68 I have treated the question in this case as one requiring examination of the documents discovered by the plaintiff, the verifying affidavits and certificates and the evidence of the discovery process adduced on behalf of the plaintiff.
69 As to category 1 : this category is repeated for ease of reference:
"1. Frank Anastasia, Doug Bierer, Doug Anderson, Jackie Williams, Pauline Bay and John Waldmann's copies of an email from John Waldmann to Frank Anastasia dated 8 September 1999 [reference: page 4 of exhibit EJP1 to the Affidavit of Emma Jane Press sworn 14 December 2000 ("EJP1") and paragraph 4.2 of the fax from BDW dated 28 September 2000 (pages 1 to 3 of EJP1)]"
70 Clearly, copies of the Waldmann email were forwarded to the persons named in this category and had not been discovered. The response of CBP of 2 November 2000 was that "everything in the Plaintiff's Possession" had been discovered. One of the problems with that response is that it appears from Williams' January affidavit that, at the time of that response, enquiries had not been made of related corporations of the plaintiff for discoverable documents.
71 Moreover, Lucas' January affidavit is inaccurate in stating that "multiple copies of [the subject email had] already been discovered and [were] listed on page 1.112 of the Plaintiff's List of Documents."
72 For the reasons earlier stated, I am satisfied that no serious enquiry had been made of the plaintiff's related corporations for relevant documents prior to the verification of the plaintiff's list of documents on 7 August 2000.
73 Moreover, I think it is clear from the affidavit of Williams sworn 6 February 2001 that she had not understood that, in addition to hard copies, it was necessary "formally to discover the electronic copies of relevant documents."

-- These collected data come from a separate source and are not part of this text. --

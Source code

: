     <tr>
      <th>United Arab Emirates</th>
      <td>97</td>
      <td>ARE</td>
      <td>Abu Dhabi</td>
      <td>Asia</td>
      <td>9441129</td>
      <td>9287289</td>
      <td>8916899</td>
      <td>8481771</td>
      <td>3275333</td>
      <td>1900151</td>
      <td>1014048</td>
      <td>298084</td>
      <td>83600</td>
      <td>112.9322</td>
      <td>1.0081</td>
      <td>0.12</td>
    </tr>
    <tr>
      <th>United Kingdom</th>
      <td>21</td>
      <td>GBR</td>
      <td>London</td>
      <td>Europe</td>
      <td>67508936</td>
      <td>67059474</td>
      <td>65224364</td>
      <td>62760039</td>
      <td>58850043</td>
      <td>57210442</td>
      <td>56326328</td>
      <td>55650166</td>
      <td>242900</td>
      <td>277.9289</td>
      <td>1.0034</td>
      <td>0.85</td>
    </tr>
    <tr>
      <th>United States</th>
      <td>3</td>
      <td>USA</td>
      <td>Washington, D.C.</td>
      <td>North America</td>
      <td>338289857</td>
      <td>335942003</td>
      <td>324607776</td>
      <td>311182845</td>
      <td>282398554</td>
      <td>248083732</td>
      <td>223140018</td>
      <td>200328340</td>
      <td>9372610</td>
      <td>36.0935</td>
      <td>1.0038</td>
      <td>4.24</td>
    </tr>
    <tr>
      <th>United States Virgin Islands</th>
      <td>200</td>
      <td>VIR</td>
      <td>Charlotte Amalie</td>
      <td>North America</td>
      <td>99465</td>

74 However, having regard to the evidence of enquiries of related corporations made by the plaintiff in and since November 2000, the responses to those enquiries, the affidavits of verification of the plaintiff's supplementary lists and the evidence of Williams as to the automatic deletion of emails by the "Lotus Notes" software, an order for further discovery in relation to this category is not warranted.
75 As to category 9 : this category is repeated for ease of reference
"9. All correspondence between the plaintiff and the TGA in relation to Sinex's failure to meet any stability tests including the notification given to the TGA/BoH of the shelf life reduction referred to in Exhibit JEW89 to the statement of Jacqueline Williams [reference: page 10 of EJP1 and fax from BDW dated 10 October 2000 (page 9 of EJP1)]."

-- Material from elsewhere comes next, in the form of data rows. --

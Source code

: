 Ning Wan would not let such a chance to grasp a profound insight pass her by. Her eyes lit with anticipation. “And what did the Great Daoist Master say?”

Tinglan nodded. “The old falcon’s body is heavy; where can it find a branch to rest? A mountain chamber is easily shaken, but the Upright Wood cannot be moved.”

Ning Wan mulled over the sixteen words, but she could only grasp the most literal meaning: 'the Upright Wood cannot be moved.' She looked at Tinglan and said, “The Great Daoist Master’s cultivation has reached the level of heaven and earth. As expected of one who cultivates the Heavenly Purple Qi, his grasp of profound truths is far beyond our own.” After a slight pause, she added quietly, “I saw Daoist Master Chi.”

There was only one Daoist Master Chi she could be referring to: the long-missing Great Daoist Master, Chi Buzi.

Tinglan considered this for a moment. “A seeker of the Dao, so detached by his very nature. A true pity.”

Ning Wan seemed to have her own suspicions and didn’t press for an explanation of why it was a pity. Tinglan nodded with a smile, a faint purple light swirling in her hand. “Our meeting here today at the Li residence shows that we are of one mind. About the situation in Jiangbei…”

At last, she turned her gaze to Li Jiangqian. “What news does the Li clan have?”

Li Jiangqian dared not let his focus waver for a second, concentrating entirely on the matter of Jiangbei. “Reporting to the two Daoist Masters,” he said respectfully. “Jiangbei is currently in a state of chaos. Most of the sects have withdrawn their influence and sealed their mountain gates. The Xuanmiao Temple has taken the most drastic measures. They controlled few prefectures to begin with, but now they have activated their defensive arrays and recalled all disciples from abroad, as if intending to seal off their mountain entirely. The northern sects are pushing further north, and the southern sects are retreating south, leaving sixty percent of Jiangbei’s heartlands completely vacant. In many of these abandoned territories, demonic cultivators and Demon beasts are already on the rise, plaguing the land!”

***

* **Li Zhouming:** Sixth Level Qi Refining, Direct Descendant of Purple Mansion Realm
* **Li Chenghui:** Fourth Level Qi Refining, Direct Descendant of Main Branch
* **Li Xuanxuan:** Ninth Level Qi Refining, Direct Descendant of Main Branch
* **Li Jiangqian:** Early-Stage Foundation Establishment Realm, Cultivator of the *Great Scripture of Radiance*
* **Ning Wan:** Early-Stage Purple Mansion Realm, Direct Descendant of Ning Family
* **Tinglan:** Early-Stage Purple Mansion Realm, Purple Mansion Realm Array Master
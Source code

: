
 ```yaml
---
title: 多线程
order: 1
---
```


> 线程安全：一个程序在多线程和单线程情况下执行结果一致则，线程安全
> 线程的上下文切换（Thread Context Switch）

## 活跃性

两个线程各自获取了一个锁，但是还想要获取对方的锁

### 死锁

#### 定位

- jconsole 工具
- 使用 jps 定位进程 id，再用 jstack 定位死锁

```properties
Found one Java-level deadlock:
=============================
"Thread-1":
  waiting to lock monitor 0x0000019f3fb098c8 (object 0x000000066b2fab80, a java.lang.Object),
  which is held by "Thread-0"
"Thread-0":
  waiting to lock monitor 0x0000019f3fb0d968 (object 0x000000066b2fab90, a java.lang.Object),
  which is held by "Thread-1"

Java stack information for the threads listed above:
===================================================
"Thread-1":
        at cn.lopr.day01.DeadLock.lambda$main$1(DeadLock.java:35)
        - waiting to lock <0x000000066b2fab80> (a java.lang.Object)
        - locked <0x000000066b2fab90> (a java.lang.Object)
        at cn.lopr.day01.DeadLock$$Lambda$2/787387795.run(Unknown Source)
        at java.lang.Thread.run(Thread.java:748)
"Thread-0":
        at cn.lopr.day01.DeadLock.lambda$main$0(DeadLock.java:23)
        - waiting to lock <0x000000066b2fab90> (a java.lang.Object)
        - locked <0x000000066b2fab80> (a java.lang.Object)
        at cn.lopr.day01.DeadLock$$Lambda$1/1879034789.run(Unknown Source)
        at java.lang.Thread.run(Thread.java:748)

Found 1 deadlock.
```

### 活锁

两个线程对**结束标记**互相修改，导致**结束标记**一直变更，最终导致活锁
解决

76 The material there referred to evidenced an investigation that demonstrated that "the stability data [supported] only 12 months shelf life" and contemplated that manufacturing of Sinex with a shelf life of that duration "would require a notification to the TGA BoH of shelf life reduction".
77 Lucas, in his January affidavit, testified that "the Plaintiff [had] been unable to locate [documents within this category] despite an extensive and thorough search by the Plaintiff of the documents in its possession" and that documents of that description had not ever been in the possession, custody or power of the plaintiff.
78 Lucas also testified in relation to category 7 that "the plaintiff [had] in addition to its internal investigations, made enquiries of the Therapeutic Goods Administration…and [had] been informed that the TGA [had] no record of receiving such notification." It is not clear to me that the notification there referred to is the same notification as is the subject of category 9.
79 In her February affidavit, Williams testified that she had "searched for any document containing the notification to the TGA to reduce shelf life, but [could] find no document answering this description".
80 It was submitted on behalf of the defendant that there was a "substantial reason for … scepticism" in relation to the sufficiency of the discovery, having regard to the "contents of documents 1349 and 1450 produced in the Supplementary Discovery which indicated] that a Mr J Gray (Gray) was to do a 'notification' to the "TGA".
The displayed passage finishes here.